[Saved entries]
□ □ □ □ □ □ □

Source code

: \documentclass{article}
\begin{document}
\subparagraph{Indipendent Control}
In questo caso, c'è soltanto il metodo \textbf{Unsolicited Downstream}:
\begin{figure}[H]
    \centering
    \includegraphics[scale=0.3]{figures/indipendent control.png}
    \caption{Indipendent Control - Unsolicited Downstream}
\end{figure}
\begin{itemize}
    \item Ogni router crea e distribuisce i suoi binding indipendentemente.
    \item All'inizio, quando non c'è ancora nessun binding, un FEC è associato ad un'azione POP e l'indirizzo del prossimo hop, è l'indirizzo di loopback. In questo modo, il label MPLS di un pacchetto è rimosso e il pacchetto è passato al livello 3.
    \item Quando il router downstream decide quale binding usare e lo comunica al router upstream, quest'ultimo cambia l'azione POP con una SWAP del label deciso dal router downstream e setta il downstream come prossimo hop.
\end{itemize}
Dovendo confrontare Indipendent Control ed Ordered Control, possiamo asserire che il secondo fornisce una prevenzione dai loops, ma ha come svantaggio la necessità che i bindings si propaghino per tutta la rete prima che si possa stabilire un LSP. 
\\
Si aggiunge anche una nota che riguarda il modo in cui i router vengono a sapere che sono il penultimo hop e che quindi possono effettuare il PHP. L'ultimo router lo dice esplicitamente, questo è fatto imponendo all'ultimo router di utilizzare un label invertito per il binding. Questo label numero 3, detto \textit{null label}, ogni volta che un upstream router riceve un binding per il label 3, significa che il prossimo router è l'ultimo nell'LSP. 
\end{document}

□ □ □ □ □ □ □

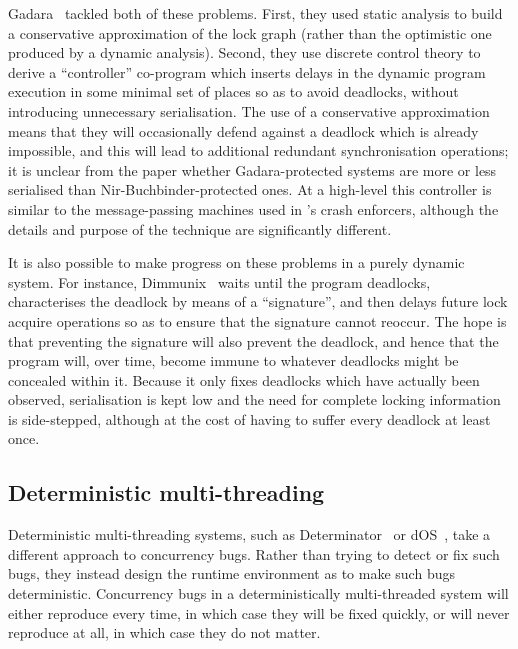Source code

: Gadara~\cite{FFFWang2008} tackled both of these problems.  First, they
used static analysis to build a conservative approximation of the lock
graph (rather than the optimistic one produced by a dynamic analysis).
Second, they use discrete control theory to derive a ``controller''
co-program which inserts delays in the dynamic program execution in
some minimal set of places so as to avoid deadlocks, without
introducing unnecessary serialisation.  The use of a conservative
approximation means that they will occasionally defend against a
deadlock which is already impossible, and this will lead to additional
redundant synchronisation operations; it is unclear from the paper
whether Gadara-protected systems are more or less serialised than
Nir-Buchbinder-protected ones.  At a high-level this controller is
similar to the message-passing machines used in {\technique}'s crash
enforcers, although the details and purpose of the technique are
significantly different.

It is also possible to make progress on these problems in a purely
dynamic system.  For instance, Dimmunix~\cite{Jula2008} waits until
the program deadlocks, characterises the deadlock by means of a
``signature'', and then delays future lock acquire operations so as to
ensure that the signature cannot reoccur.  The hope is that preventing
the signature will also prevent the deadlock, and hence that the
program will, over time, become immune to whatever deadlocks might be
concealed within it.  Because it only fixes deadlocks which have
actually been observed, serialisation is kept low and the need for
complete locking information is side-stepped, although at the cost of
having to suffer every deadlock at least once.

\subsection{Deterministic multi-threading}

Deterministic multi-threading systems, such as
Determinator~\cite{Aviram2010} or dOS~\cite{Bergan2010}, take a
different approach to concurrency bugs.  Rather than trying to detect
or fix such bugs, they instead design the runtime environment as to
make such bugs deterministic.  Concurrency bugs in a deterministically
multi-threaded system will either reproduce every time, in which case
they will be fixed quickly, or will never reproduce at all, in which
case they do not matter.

□ □ □ □ □ □ □

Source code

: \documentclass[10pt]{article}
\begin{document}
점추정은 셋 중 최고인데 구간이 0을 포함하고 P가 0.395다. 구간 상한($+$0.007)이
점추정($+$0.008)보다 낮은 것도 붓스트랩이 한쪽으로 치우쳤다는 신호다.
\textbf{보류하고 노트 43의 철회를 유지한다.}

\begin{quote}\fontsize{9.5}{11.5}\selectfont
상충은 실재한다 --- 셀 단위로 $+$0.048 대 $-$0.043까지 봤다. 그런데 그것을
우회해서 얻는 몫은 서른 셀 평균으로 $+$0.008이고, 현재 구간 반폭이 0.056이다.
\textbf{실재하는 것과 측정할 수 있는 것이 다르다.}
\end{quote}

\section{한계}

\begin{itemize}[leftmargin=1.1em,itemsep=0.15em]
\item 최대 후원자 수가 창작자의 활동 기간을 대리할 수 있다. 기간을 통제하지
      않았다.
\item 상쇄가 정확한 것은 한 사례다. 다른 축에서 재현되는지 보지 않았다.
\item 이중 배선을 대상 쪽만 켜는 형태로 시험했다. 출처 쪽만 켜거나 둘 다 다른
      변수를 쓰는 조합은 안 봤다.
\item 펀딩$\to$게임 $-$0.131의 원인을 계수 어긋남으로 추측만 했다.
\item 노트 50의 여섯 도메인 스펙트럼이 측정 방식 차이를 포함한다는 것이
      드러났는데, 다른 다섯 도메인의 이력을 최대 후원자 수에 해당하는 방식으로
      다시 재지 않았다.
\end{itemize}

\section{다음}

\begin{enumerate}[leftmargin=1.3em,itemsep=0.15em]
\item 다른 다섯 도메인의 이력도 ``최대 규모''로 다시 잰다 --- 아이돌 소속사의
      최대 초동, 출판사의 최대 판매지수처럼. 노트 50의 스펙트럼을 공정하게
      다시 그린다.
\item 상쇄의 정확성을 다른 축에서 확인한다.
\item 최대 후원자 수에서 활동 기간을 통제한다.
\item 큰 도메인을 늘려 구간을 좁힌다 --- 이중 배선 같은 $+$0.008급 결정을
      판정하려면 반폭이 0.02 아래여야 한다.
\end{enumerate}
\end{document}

□ □ □ □ □ □ □

# Problem description
Where does the string "enumerate" appear in the records above? Return every line that holds it.

# Answer box
\begin{enumerate}[leftmargin=1.3em,itemsep=0.15em]
\end{enumerate}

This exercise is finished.